Limestone Professor Has Essay Published In Magazine

Charles Wyatt
Limestone Professor Has Essay Published In Magazine

Limestone College English Professor Erin Pushman had an essay published in the September issue of Breastfeeding Today, the official magazine of La Leche League International.  The essay narrates Pushman's own breastfeeding challenges during her early weeks of motherhood.

“My early days of breastfeeding were quite difficult,” Pushman said. “There were many moments when I felt like a failure as a mother and as a woman. That feeling could not have been farther from the truth, and in a relatively short time, the baby and I became a successful nursing duo.”

That is exactly the point Pushman makes to her readers in the essay.

In July, Pushman earned her accreditation as a La Leche League Leader.  “It is a significant time commitment,” Pushman said, "but I feel serving the community as a Leader is one of the most important things I can do.”

The La Leche League International is a nonprofit organization founded in 1956 that has a presence in 68 countries. The group’s mission is to help mothers worldwide to breastfeed through mother-to-mother support, encouragement, information, and education, and to promote a better understanding of breastfeeding as an important element in the healthy development of the baby and mother.

The Leader accreditation process was comprehensive and Pushman spent one year completing it. Near the end of the process, she decided to submit to the magazine.

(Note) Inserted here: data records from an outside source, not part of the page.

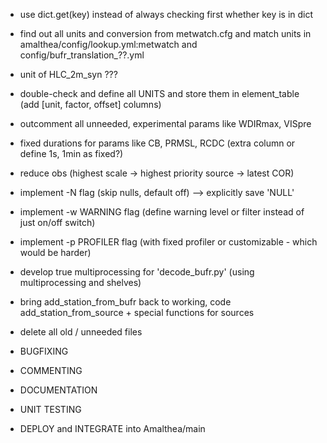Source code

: - use dict.get(key) instead of always checking first whether key is in dict
- find out all units and conversion from metwatch.cfg and match units in amalthea/config/lookup.yml:metwatch and config/bufr\_translation_??.yml
- unit of HLC\_2m\_syn ???
- double-check and define all UNITS and store them in element\_table (add [unit, factor, offset] columns)

- outcomment all unneeded, experimental params like WDIRmax, VISpre
- fixed durations for params like CB, PRMSL, RCDC (extra column or define 1s, 1min as fixed?)

- reduce obs (highest scale -> highest priority source -> latest COR)

- implement -N flag (skip nulls, default off) --> explicitly save 'NULL'
- implement -w WARNING flag (define warning level or filter instead of just on/off switch)
- implement -p PROFILER flag (with fixed profiler or customizable - which would be harder)

- develop true multiprocessing for 'decode\_bufr.py' (using multiprocessing and shelves)

- bring add\_station\_from\_bufr back to working, code add\_station\_from\_source + special functions for sources

- delete all old / unneeded files

- BUGFIXING
- COMMENTING
- DOCUMENTATION
- UNIT TESTING
- DEPLOY and INTEGRATE into Amalthea/main
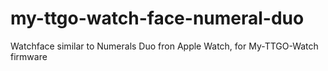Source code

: # my-ttgo-watch-face-numeral-duo
Watchface similar to Numerals Duo fron Apple Watch, for My-TTGO-Watch firmware
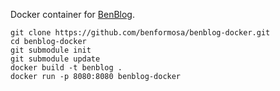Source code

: Docker container for [BenBlog](https://github.com/benformosa/benblog).

    git clone https://github.com/benformosa/benblog-docker.git
    cd benblog-docker
    git submodule init
    git submodule update
    docker build -t benblog .
    docker run -p 8080:8080 benblog-docker 
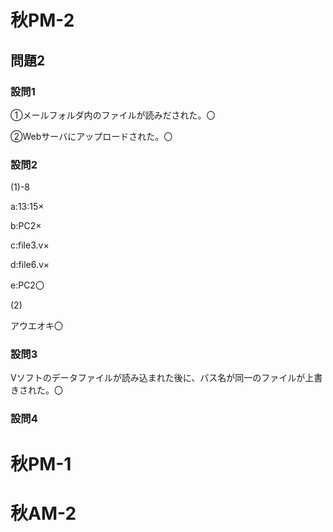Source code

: # 秋PM-2

## 問題2

### 設問1

①メールフォルダ内のファイルが読みだされた。〇

②Webサーバにアップロードされた。〇

### 設問2

(1)-8

a:13:15×

b:PC2×

c:file3.v×

d:file6.v×

e:PC2〇

(2)

アウエオキ〇

### 設問3

Vソフトのデータファイルが読み込まれた後に、パス名が同一のファイルが上書きされた。〇

### 設問4



# 秋PM-1





# 秋AM-2

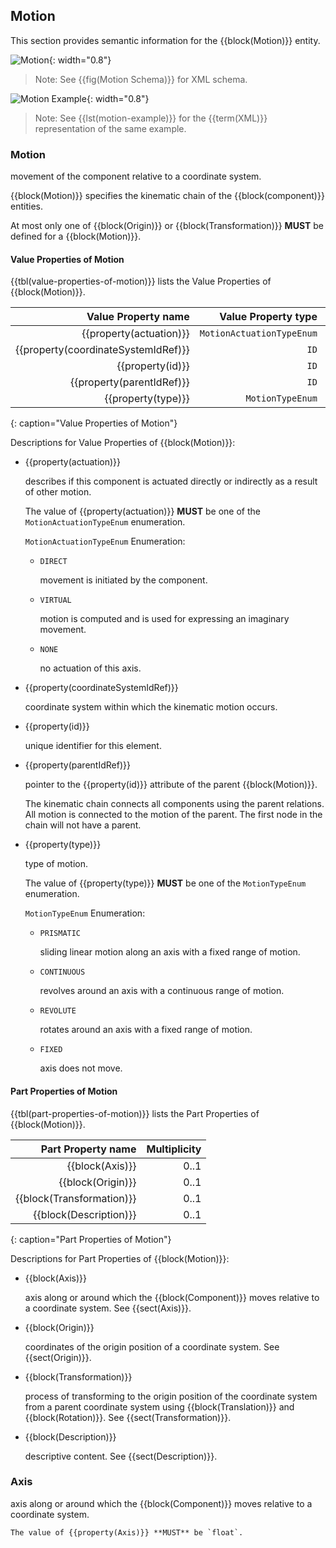 
## Motion

This section provides semantic information for the {{block(Motion)}} entity.

![Motion](figures/Motion.png "Motion"){: width="0.8"}

> Note: See {{fig(Motion Schema)}} for XML schema.

![Motion Example](figures/Motion%20Example.png "Motion Example"){: width="0.8"}

> Note: See {{lst(motion-example)}} for the {{term(XML)}} representation of the same example.

### Motion


movement of the component relative to a coordinate system. 

{{block(Motion)}} specifies the kinematic chain of the {{block(component)}} entities.

At most only one of {{block(Origin)}} or {{block(Transformation)}} **MUST** be defined for a {{block(Motion)}}.

#### Value Properties of Motion

{{tbl(value-properties-of-motion)}} lists the Value Properties of {{block(Motion)}}.

| Value Property name | Value Property type | Multiplicity |
|--------------------:|--------------------:|-------------:|
| {{property(actuation)}} | `MotionActuationTypeEnum` | 1 |
| {{property(coordinateSystemIdRef)}} | `ID` | 1 |
| {{property(id)}} | `ID` | 1 |
| {{property(parentIdRef)}} | `ID` | 0..1 |
| {{property(type)}} | `MotionTypeEnum` | 1 |
{: caption="Value Properties of Motion"}

Descriptions for Value Properties of {{block(Motion)}}:

* {{property(actuation)}} 

    describes if this component is actuated directly or indirectly as a result of other motion.

    The value of {{property(actuation)}} **MUST** be one of the `MotionActuationTypeEnum` enumeration.

    `MotionActuationTypeEnum` Enumeration:


    * `DIRECT` 

        movement is initiated by the component.

    * `VIRTUAL` 

        motion is computed and is used for expressing an imaginary movement.

    * `NONE` 

        no actuation of this axis.

* {{property(coordinateSystemIdRef)}} 

    coordinate system within which the kinematic motion occurs.

* {{property(id)}} 

    unique identifier for this element.

* {{property(parentIdRef)}} 

    pointer to the {{property(id)}} attribute of the parent {{block(Motion)}}.
    
    The kinematic chain connects all components using the parent relations. All motion is connected to the motion of the parent. The first node in the chain will not have a parent.

* {{property(type)}} 

    type of motion.

    The value of {{property(type)}} **MUST** be one of the `MotionTypeEnum` enumeration.

    `MotionTypeEnum` Enumeration:


    * `PRISMATIC` 

        sliding linear motion along an axis with a fixed range of motion.

    * `CONTINUOUS` 

        revolves around an axis with a continuous range of motion.

    * `REVOLUTE` 

        rotates around an axis with a fixed range of motion.

    * `FIXED` 

        axis does not move.

#### Part Properties of Motion

{{tbl(part-properties-of-motion)}} lists the Part Properties of {{block(Motion)}}.

| Part Property name | Multiplicity |
|-------------------------------------:|-------------:|
| {{block(Axis)}} | 0..1 |
| {{block(Origin)}} | 0..1 |
| {{block(Transformation)}} | 0..1 |
| {{block(Description)}} | 0..1 |
{: caption="Part Properties of Motion"}

Descriptions for Part Properties of {{block(Motion)}}:

* {{block(Axis)}} 

    axis along or around which the {{block(Component)}} moves relative to a coordinate system.
    See {{sect(Axis)}}.

* {{block(Origin)}} 

    coordinates of the origin position of a coordinate system.
    See {{sect(Origin)}}.

* {{block(Transformation)}} 

    process of transforming to the origin position of the coordinate system from a parent coordinate system using {{block(Translation)}} and {{block(Rotation)}}.
    See {{sect(Transformation)}}.

* {{block(Description)}} 

    descriptive content.
    See {{sect(Description)}}.

### Axis


axis along or around which the {{block(Component)}} moves relative to a coordinate system.


    The value of {{property(Axis)}} **MUST** be `float`.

“Typically, I publish essays in literary journals, but I wanted to reach a wider readership,” Pushman noted.  As she prepared to begin helping other mothers through their own nursing struggles, Pushman thought about the kind of story that would have helped her when she was a new mom. “I remember feeling so alone,” she explained. “I felt like I was the only mom in the world to go through something like this.” Pushman said that is why she wrote the essay.

The essay closes with these thoughts: “If I went back and lived those supply-building days again, I wouldn't change a thing, except I'd lose the grief. While I was working so hard to make more milk, I wasn't failing as a mother…  I was feeding my baby.”